**ACTIVITY**
Only some lines are wanted. Transcribe, exactly, the lines below from the line with "Provide form to" up to and including the line with "All fields are".

___ DATA TO USE ___

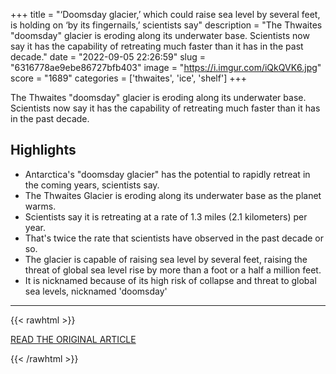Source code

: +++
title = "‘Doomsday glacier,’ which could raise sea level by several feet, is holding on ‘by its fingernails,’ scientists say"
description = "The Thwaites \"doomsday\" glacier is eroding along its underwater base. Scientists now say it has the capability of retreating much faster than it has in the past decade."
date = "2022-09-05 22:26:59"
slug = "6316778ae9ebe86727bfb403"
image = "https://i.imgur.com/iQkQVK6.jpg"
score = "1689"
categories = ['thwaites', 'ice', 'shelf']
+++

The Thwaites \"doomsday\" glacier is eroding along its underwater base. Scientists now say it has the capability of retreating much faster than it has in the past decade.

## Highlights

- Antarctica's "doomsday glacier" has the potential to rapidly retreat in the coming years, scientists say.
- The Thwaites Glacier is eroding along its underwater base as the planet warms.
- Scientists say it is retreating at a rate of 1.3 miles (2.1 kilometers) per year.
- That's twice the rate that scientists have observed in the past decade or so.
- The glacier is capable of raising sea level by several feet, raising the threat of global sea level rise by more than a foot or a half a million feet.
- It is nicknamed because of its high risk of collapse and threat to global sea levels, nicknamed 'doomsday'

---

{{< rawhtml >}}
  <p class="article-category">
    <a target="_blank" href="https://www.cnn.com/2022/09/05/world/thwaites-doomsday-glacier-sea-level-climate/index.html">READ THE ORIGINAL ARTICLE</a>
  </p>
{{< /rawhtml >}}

___
___ DATA TO USE ___

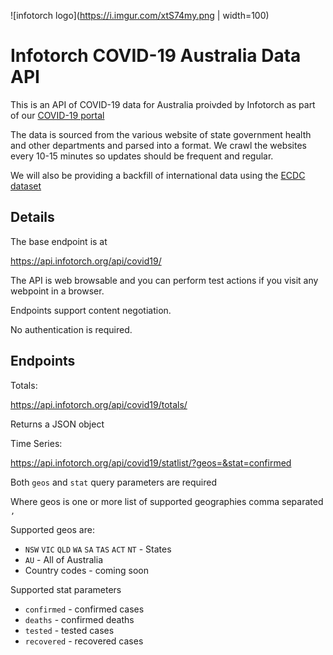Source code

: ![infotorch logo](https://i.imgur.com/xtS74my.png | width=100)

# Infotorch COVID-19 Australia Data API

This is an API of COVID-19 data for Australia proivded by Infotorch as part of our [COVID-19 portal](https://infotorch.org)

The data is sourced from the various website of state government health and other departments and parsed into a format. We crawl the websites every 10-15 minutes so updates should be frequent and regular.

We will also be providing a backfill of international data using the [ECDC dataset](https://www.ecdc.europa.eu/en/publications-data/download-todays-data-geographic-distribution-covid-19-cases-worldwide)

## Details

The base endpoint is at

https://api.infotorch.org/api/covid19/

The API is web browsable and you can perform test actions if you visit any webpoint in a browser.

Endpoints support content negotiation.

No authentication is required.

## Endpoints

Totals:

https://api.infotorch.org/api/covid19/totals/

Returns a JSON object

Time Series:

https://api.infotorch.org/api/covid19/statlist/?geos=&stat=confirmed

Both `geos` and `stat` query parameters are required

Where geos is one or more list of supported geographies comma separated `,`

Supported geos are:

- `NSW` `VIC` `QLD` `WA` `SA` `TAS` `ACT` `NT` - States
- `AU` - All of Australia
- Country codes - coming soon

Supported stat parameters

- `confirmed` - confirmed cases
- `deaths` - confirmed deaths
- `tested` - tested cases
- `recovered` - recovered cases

___
___ DATA TO USE ___

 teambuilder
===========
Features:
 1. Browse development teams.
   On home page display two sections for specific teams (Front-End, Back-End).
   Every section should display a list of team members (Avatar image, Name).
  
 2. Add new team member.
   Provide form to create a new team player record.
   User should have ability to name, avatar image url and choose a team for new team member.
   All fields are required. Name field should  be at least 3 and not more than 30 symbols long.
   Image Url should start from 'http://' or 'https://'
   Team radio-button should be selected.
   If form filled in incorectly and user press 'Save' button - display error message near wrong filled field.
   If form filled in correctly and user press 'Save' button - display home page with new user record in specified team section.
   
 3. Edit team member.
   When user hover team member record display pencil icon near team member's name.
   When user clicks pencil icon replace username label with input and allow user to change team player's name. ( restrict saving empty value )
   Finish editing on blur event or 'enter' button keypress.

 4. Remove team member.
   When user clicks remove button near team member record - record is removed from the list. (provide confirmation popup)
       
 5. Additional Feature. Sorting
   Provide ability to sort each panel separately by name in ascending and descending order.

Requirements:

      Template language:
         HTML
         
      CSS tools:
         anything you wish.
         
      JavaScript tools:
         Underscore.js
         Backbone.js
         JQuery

___

**YOUR SOLUTION**
   Provide form to create a new team player record.
   User should have ability to name, avatar image url and choose a team for new team member.
   All fields are required. Name field should  be at least 3 and not more than 30 symbols long.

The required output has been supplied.